The best resources of diets and losing weight
There are a ton of diet and lose weight resources and programs on the internet. But where should you start and what should you choose? We have made it very easy for you. Heres a list of our best and recomended resources in losing weight:
1. The Diet Solution Program
This is a great program that will teach you how to combine your meals in a tasteful and right way personalised for you and your body. You will learn with the right carbohydrates and the right fat you can actually lose weight. The Diet Solution Program is developed by the certified nutritionist and exercise specialist Isabel. She says:
It’s not a diet. Its the solution to your diet
2. The Hay Diet Made Easy
This is a great book about The Hay Diet written by Jackie Habgood. As the subtitle says: A Practical Guide to Food Combining. With The Hay Diet, you can eat both carbohydrates and proteins – just don’t combine them. This book takes you around the principles of food combining, which food is the proteins, which carbohydrates and which is neutral food. I’ve been using The Hay Diet and lost 10 kilos (about 22 pounds) in just two months and I never went hungry hungry to bed and I got so much more energy through out the day. Go through our affiliate link and check out this cheap book at Amazon ».


Thanks. Very informative article.
As a clinical dietitian I developed an innovative and useful tool (patent pending) for counting calories called the “Categories Method”. It helps individuals track their caloric intake using simple common knowledge.
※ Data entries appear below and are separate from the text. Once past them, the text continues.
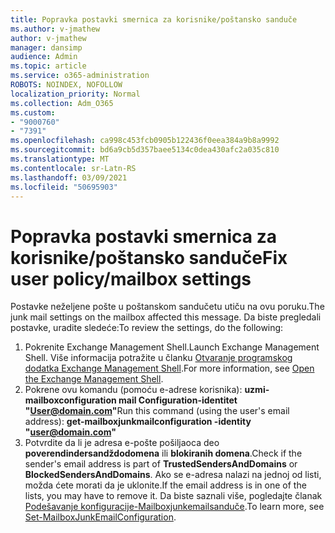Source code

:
 ```yaml
---
title: Popravka postavki smernica za korisnike/poštansko sanduče
ms.author: v-jmathew
author: v-jmathew
manager: dansimp
audience: Admin
ms.topic: article
ms.service: o365-administration
ROBOTS: NOINDEX, NOFOLLOW
localization_priority: Normal
ms.collection: Adm_O365
ms.custom:
- "9000760"
- "7391"
ms.openlocfilehash: ca998c453fcb0905b122436f0eea384a9b8a9992
ms.sourcegitcommit: bd6a9cb5d357baee5134c0dea430afc2a035c810
ms.translationtype: MT
ms.contentlocale: sr-Latn-RS
ms.lasthandoff: 03/09/2021
ms.locfileid: "50695903"
---
```

# <a name="fix-user-policymailbox-settings"></a><span data-ttu-id="5059a-102">Popravka postavki smernica za korisnike/poštansko sanduče</span><span class="sxs-lookup"><span data-stu-id="5059a-102">Fix user policy/mailbox settings</span></span>

<span data-ttu-id="5059a-103">Postavke neželjene pošte u poštanskom sandučetu utiču na ovu poruku.</span><span class="sxs-lookup"><span data-stu-id="5059a-103">The junk mail settings on the mailbox affected this message.</span></span> <span data-ttu-id="5059a-104">Da biste pregledali postavke, uradite sledeće:</span><span class="sxs-lookup"><span data-stu-id="5059a-104">To review the settings, do the following:</span></span>

1. <span data-ttu-id="5059a-105">Pokrenite Exchange Management Shell.</span><span class="sxs-lookup"><span data-stu-id="5059a-105">Launch Exchange Management Shell.</span></span> <span data-ttu-id="5059a-106">Više informacija potražite u članku [Otvaranje programskog dodatka Exchange Management Shell](https://go.microsoft.com/fwlink/?linkid=2101432).</span><span class="sxs-lookup"><span data-stu-id="5059a-106">For more information, see [Open the Exchange Management Shell](https://go.microsoft.com/fwlink/?linkid=2101432).</span></span>
2. <span data-ttu-id="5059a-107">Pokrene ovu komandu (pomoću e-adrese korisnika):  **uzmi-mailboxconfiguration mail Configuration-identitet "User@domain.com"**</span><span class="sxs-lookup"><span data-stu-id="5059a-107">Run this command (using the user's email address):  **get-mailboxjunkmailconfiguration -identity "user@domain.com"**</span></span>
3. <span data-ttu-id="5059a-108">Potvrdite da li je adresa e-pošte pošiljaoca deo **poverendindersandždodomena** ili **blokiranih domena**.</span><span class="sxs-lookup"><span data-stu-id="5059a-108">Check if the sender's email address is part of **TrustedSendersAndDomains** or **BlockedSendersAndDomains**.</span></span> <span data-ttu-id="5059a-109">Ako se e-adresa nalazi na jednoj od listi, možda ćete morati da je uklonite.</span><span class="sxs-lookup"><span data-stu-id="5059a-109">If the email address is in one of the lists, you may have to remove it.</span></span> <span data-ttu-id="5059a-110">Da biste saznali više, pogledajte članak [Podešavanje konfiguracije-Mailboxjunkemailsanduče](https://go.microsoft.com/fwlink/?linkid=2101047).</span><span class="sxs-lookup"><span data-stu-id="5059a-110">To learn more, see [Set-MailboxJunkEmailConfiguration](https://go.microsoft.com/fwlink/?linkid=2101047).</span></span>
According to the well-known and conventional method we need to know the caloric value of each and every component our dish or meal. This method is very complicated and notoriously difficult especially for the average patient. Hence, “the categories method” suggests a single categorical estimation per meal, based on a set of five categories:
Category 1 less than 200 kcal
Category 2 201-500
Category 3 501-800
Category 4 801-1200
Category 5 above 1200 kcal
Each category represents the patients’ assumption, based on his common knowledge of a meal caloric value: to calculate a daily caloric consumption we use the average value of the category (e.g., category 3: 500-800 Avg = 650 kcal).
This method simplifies the process of counting calories, especially with assembled or cooked meal, it makes it easier to track any given meal even to those how are not so familiar with the caloric value of a product.
On a preliminary study I found that the error of the mean is up to 10% between the reported category and the detailed description of a meal caloric value.
Furthermore I have developed an iPhone application based on this concept called ‘CountEat’ which enable users track their caloric count using a portable device. http://itunes.apple.com/il/app/counteat.-calories.-an-innovative/id449496377?mt=8
ENJOY
All though I’m not “into” counting calories, I must say that I’m tempted to try out your app. Thanks for sharing
I do yoga, pranayam, just normal breathing exercises whcih help a lot losing weight, also if you lilft your legs upright in air and rotate them it helps in losing weight.